Work task: Leave the pictures out and restate every line below exactly.

Records provided:
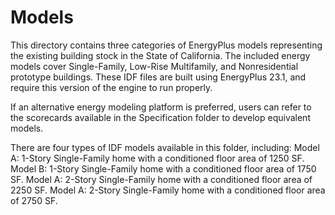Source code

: # Models

This directory contains three categories of EnergyPlus models representing the existing building stock in the State of California. The included energy models cover Single-Family, Low-Rise Multifamily, and Nonresidential prototype buildings. These IDF files are built using EnergyPlus 23.1, and require this version of the engine to run properly.

If an alternative energy modeling platform is preferred, users can refer to the scorecards available in the Specification folder to develop equivalent models.

There are four types of IDF models available in this folder, including:
  Model A: 1-Story Single-Family home with a conditioned floor area of 1250 SF.
  Model B: 1-Story Single-Family home with a conditioned floor area of 1750 SF.
  Model A: 2-Story Single-Family home with a conditioned floor area of 2250 SF.
  Model A: 2-Story Single-Family home with a conditioned floor area of 2750 SF.
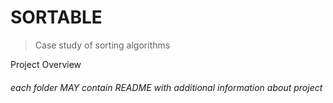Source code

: # SORTABLE

> Case study of sorting algorithms

Project Overview

###### each folder MAY contain README with additional information about project
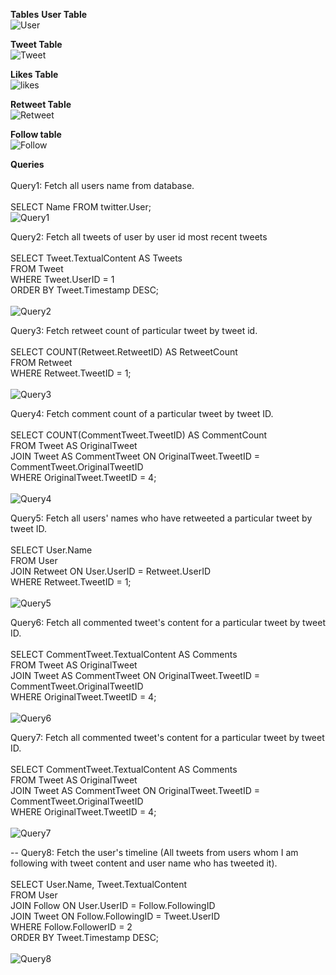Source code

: **Tables**
**User Table**
<br>
![User](https://github.com/subhg/Promact-Assignment3-DatabaseEssentials/assets/113555022/a4a9b63e-b2ff-4e4d-a7cb-7ed387a96b75)

**Tweet Table**
<br>
![Tweet](https://github.com/subhg/Promact-Assignment3-DatabaseEssentials/assets/113555022/81b43d93-6971-4225-acc0-0b6abed13eea)

**Likes Table**
<br>
![likes](https://github.com/subhg/Promact-Assignment3-DatabaseEssentials/assets/113555022/fca9db40-45e6-430d-b9e0-53133eb9e217)

**Retweet Table**
<br>
![Retweet](https://github.com/subhg/Promact-Assignment3-DatabaseEssentials/assets/113555022/6594890e-4e5f-41ae-b0d5-e0ff616936f9)

**Follow table**
<br>
![Follow](https://github.com/subhg/Promact-Assignment3-DatabaseEssentials/assets/113555022/eb4ee7b1-2c83-4b82-a825-4ac4167210f4)

**Queries**
<br><br>
 Query1: Fetch all users name from database.
<br>
<br>
          SELECT Name FROM twitter.User;
         <br>
         ![Query1](https://github.com/subhg/Promact-Assignment3-DatabaseEssentials/assets/113555022/d99ade28-fb23-42e6-8069-d28146fc5dff)

Query2: Fetch all tweets of user by user id most recent tweets 
<br>
<br>
       SELECT Tweet.TextualContent AS Tweets<br>
       FROM Tweet<br> 
       WHERE Tweet.UserID = 1 <br>
       ORDER BY Tweet.Timestamp DESC;<br>
       <br>
      ![Query2](https://github.com/subhg/Promact-Assignment3-DatabaseEssentials/assets/113555022/4ae1fe8f-4956-462a-a130-a6b8e34be616)

 Query3: Fetch retweet count of particular tweet by tweet id.
<br>
<br>
          SELECT COUNT(Retweet.RetweetID) AS RetweetCount<br>
           FROM Retweet<br>
           WHERE Retweet.TweetID = 1;<br>
           <br>
           ![Query3](https://github.com/subhg/Promact-Assignment3-DatabaseEssentials/assets/113555022/d4c1c59e-e322-4b70-9411-7bc125925ee6)
           
 Query4:  Fetch comment count of a particular tweet by tweet ID.
<br>
<br>
          SELECT COUNT(CommentTweet.TweetID) AS CommentCount<br>
          FROM Tweet AS OriginalTweet<br>
          JOIN Tweet AS CommentTweet ON OriginalTweet.TweetID = CommentTweet.OriginalTweetID<br>
          WHERE OriginalTweet.TweetID = 4;<br>
          <br>
          ![Query4](https://github.com/subhg/Promact-Assignment3-DatabaseEssentials/assets/113555022/06dba05a-f5f7-4de7-8d20-b19deeb73a67)

 Query5: Fetch all users' names who have retweeted a particular tweet by tweet ID.
<br>
<br>
          SELECT User.Name <br>
          FROM User <br>
          JOIN Retweet ON User.UserID = Retweet.UserID <br>
          WHERE Retweet.TweetID = 1;<br>
          <br>
          ![Query5](https://github.com/subhg/Promact-Assignment3-DatabaseEssentials/assets/113555022/bc95a703-bdbe-4967-ba97-b419af7c5377)

   Query6: Fetch all commented tweet's content for a particular tweet by tweet ID.
  <br>
  <br>
            SELECT CommentTweet.TextualContent AS Comments<br>
            FROM Tweet AS OriginalTweet<br>
            JOIN Tweet AS CommentTweet ON OriginalTweet.TweetID = CommentTweet.OriginalTweetID<br>
            WHERE OriginalTweet.TweetID = 4;<br>
            <br>
            ![Query6](https://github.com/subhg/Promact-Assignment3-DatabaseEssentials/assets/113555022/d0ce80fe-2e1a-4603-b110-ded704f24661)
            
   Query7: Fetch all commented tweet's content for a particular tweet by tweet ID.
  <br>
  <br>
             SELECT CommentTweet.TextualContent AS Comments<br>
             FROM Tweet AS OriginalTweet<br>
             JOIN Tweet AS CommentTweet ON OriginalTweet.TweetID = CommentTweet.OriginalTweetID<br>
             WHERE OriginalTweet.TweetID = 4;<br>
             <br>
             ![Query7](https://github.com/subhg/Promact-Assignment3-DatabaseEssentials/assets/113555022/f4544a34-7dab-4f71-a40c-1dd63a26ef07)



  -- Query8: Fetch the user's timeline  (All tweets from users whom I am following with tweet content and user name who has tweeted it).
  <br>
  <br>
            SELECT User.Name, Tweet.TextualContent <br>
            FROM User <br>
            JOIN Follow ON User.UserID = Follow.FollowingID <br>
            JOIN Tweet ON Follow.FollowingID = Tweet.UserID <br>
            WHERE Follow.FollowerID = 2<br>
            ORDER BY Tweet.Timestamp DESC;<br>
            <br>
           ![Query8](https://github.com/subhg/Promact-Assignment3-DatabaseEssentials/assets/113555022/55ded762-d308-4297-8434-a7361dee1458)
       

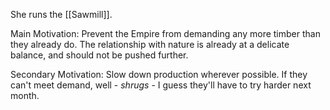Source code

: She runs the [[Sawmill]].

Main Motivation: Prevent the Empire from demanding any more timber than they already do. The relationship with nature is already at a delicate balance, and should not be pushed further.

Secondary Motivation: Slow down production wherever possible. If they can't meet demand, well - *shrugs* - I guess they'll have to try harder next month.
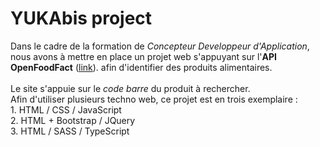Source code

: # YUKAbis project

Dans le cadre de la formation de *Concepteur Developpeur d'Application*, nous avons à mettre en place un projet web s'appuyant sur l'**API OpenFoodFact** ([link](https://world.openfoodfacts.org)). afin d'identifier des produits alimentaires.<br /><br />
Le site s'appuie sur le _code barre_ du produit à rechercher. <br />
Afin d'utiliser plusieurs techno web, ce projet est en trois exemplaire : <br />
	1. HTML / CSS / JavaScript<br />
	2. HTML + Bootstrap / JQuery<br />
	3. HTML / SASS / TypeScript<br />
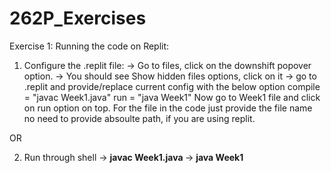 # 262P_Exercises

Exercise 1:
Running the code on Replit:

1. Configure the .replit file:
-> Go to files, click on the downshift popover option.
-> You should see Show hidden files options, click on it
-> go to .replit and provide/replace current config with the below option
compile = "javac Week1.java"
run = "java Week1"
Now go to Week1 file and click on run option on top.
For the file in the code just provide the file name no need to provide absoulte path, if you are using replit.

OR 

2. Run through shell
-> <b> javac Week1.java </b>
-> <b> java Week1 </b>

Your solution:
Source code

: # Models

This directory contains three categories of EnergyPlus models representing the existing building stock in the State of California. The included energy models cover Single-Family, Low-Rise Multifamily, and Nonresidential prototype buildings. These IDF files are built using EnergyPlus 23.1, and require this version of the engine to run properly.

If an alternative energy modeling platform is preferred, users can refer to the scorecards available in the Specification folder to develop equivalent models.

There are four types of IDF models available in this folder, including:
  Model A: 1-Story Single-Family home with a conditioned floor area of 1250 SF.
  Model B: 1-Story Single-Family home with a conditioned floor area of 1750 SF.
  Model A: 2-Story Single-Family home with a conditioned floor area of 2250 SF.
  Model A: 2-Story Single-Family home with a conditioned floor area of 2750 SF.
Source code

: # SORTABLE

> Case study of sorting algorithms

Project Overview

###### each folder MAY contain README with additional information about project
Source code

: **Tables**
**User Table**
<br>
![User](https://github.com/subhg/Promact-Assignment3-DatabaseEssentials/assets/113555022/a4a9b63e-b2ff-4e4d-a7cb-7ed387a96b75)

**Tweet Table**
<br>
![Tweet](https://github.com/subhg/Promact-Assignment3-DatabaseEssentials/assets/113555022/81b43d93-6971-4225-acc0-0b6abed13eea)

**Likes Table**
<br>
![likes](https://github.com/subhg/Promact-Assignment3-DatabaseEssentials/assets/113555022/fca9db40-45e6-430d-b9e0-53133eb9e217)

**Retweet Table**
<br>
![Retweet](https://github.com/subhg/Promact-Assignment3-DatabaseEssentials/assets/113555022/6594890e-4e5f-41ae-b0d5-e0ff616936f9)

**Follow table**
<br>
![Follow](https://github.com/subhg/Promact-Assignment3-DatabaseEssentials/assets/113555022/eb4ee7b1-2c83-4b82-a825-4ac4167210f4)

**Queries**
<br><br>
 Query1: Fetch all users name from database.
<br>
<br>
          SELECT Name FROM twitter.User;
         <br>
         ![Query1](https://github.com/subhg/Promact-Assignment3-DatabaseEssentials/assets/113555022/d99ade28-fb23-42e6-8069-d28146fc5dff)

Query2: Fetch all tweets of user by user id most recent tweets 
<br>
<br>
       SELECT Tweet.TextualContent AS Tweets<br>
       FROM Tweet<br> 
       WHERE Tweet.UserID = 1 <br>
       ORDER BY Tweet.Timestamp DESC;<br>
       <br>
      ![Query2](https://github.com/subhg/Promact-Assignment3-DatabaseEssentials/assets/113555022/4ae1fe8f-4956-462a-a130-a6b8e34be616)

 Query3: Fetch retweet count of particular tweet by tweet id.
<br>
<br>
          SELECT COUNT(Retweet.RetweetID) AS RetweetCount<br>
           FROM Retweet<br>
           WHERE Retweet.TweetID = 1;<br>
           <br>
           ![Query3](https://github.com/subhg/Promact-Assignment3-DatabaseEssentials/assets/113555022/d4c1c59e-e322-4b70-9411-7bc125925ee6)
           
 Query4:  Fetch comment count of a particular tweet by tweet ID.
<br>
<br>
          SELECT COUNT(CommentTweet.TweetID) AS CommentCount<br>
          FROM Tweet AS OriginalTweet<br>
          JOIN Tweet AS CommentTweet ON OriginalTweet.TweetID = CommentTweet.OriginalTweetID<br>
          WHERE OriginalTweet.TweetID = 4;<br>
          <br>
          ![Query4](https://github.com/subhg/Promact-Assignment3-DatabaseEssentials/assets/113555022/06dba05a-f5f7-4de7-8d20-b19deeb73a67)

 Query5: Fetch all users' names who have retweeted a particular tweet by tweet ID.
<br>
<br>
          SELECT User.Name <br>
          FROM User <br>
          JOIN Retweet ON User.UserID = Retweet.UserID <br>
          WHERE Retweet.TweetID = 1;<br>
          <br>
          ![Query5](https://github.com/subhg/Promact-Assignment3-DatabaseEssentials/assets/113555022/bc95a703-bdbe-4967-ba97-b419af7c5377)

   Query6: Fetch all commented tweet's content for a particular tweet by tweet ID.
  <br>
  <br>
            SELECT CommentTweet.TextualContent AS Comments<br>
            FROM Tweet AS OriginalTweet<br>
            JOIN Tweet AS CommentTweet ON OriginalTweet.TweetID = CommentTweet.OriginalTweetID<br>
            WHERE OriginalTweet.TweetID = 4;<br>
            <br>
            ![Query6](https://github.com/subhg/Promact-Assignment3-DatabaseEssentials/assets/113555022/d0ce80fe-2e1a-4603-b110-ded704f24661)
            
   Query7: Fetch all commented tweet's content for a particular tweet by tweet ID.
  <br>
  <br>
             SELECT CommentTweet.TextualContent AS Comments<br>
             FROM Tweet AS OriginalTweet<br>
             JOIN Tweet AS CommentTweet ON OriginalTweet.TweetID = CommentTweet.OriginalTweetID<br>
             WHERE OriginalTweet.TweetID = 4;<br>
             <br>
             ![Query7](https://github.com/subhg/Promact-Assignment3-DatabaseEssentials/assets/113555022/f4544a34-7dab-4f71-a40c-1dd63a26ef07)



  -- Query8: Fetch the user's timeline  (All tweets from users whom I am following with tweet content and user name who has tweeted it).
  <br>
  <br>
            SELECT User.Name, Tweet.TextualContent <br>
            FROM User <br>
            JOIN Follow ON User.UserID = Follow.FollowingID <br>
            JOIN Tweet ON Follow.FollowingID = Tweet.UserID <br>
            WHERE Follow.FollowerID = 2<br>
            ORDER BY Tweet.Timestamp DESC;<br>
            <br>
           ![Query8](https://github.com/subhg/Promact-Assignment3-DatabaseEssentials/assets/113555022/55ded762-d308-4297-8434-a7361dee1458)
       

Source code

: She runs the [[Sawmill]].

Main Motivation: Prevent the Empire from demanding any more timber than they already do. The relationship with nature is already at a delicate balance, and should not be pushed further.

Secondary Motivation: Slow down production wherever possible. If they can't meet demand, well - *shrugs* - I guess they'll have to try harder next month.
Source code

: # YUKAbis project

Dans le cadre de la formation de *Concepteur Developpeur d'Application*, nous avons à mettre en place un projet web s'appuyant sur l'**API OpenFoodFact** ([link](https://world.openfoodfacts.org)). afin d'identifier des produits alimentaires.<br /><br />
Le site s'appuie sur le _code barre_ du produit à rechercher. <br />
Afin d'utiliser plusieurs techno web, ce projet est en trois exemplaire : <br />
	1. HTML / CSS / JavaScript<br />
	2. HTML + Bootstrap / JQuery<br />
	3. HTML / SASS / TypeScript<br />
 # 262P_Exercises

Exercise 1:
Running the code on Replit:

1. Configure the .replit file:
-> Go to files, click on the downshift popover option.
-> You should see Show hidden files options, click on it
-> go to .replit and provide/replace current config with the below option
compile = "javac Week1.java"
run = "java Week1"
Now go to Week1 file and click on run option on top.
For the file in the code just provide the file name no need to provide absoulte path, if you are using replit.

OR 

2. Run through shell
-> <b> javac Week1.java </b>
-> <b> java Week1 </b>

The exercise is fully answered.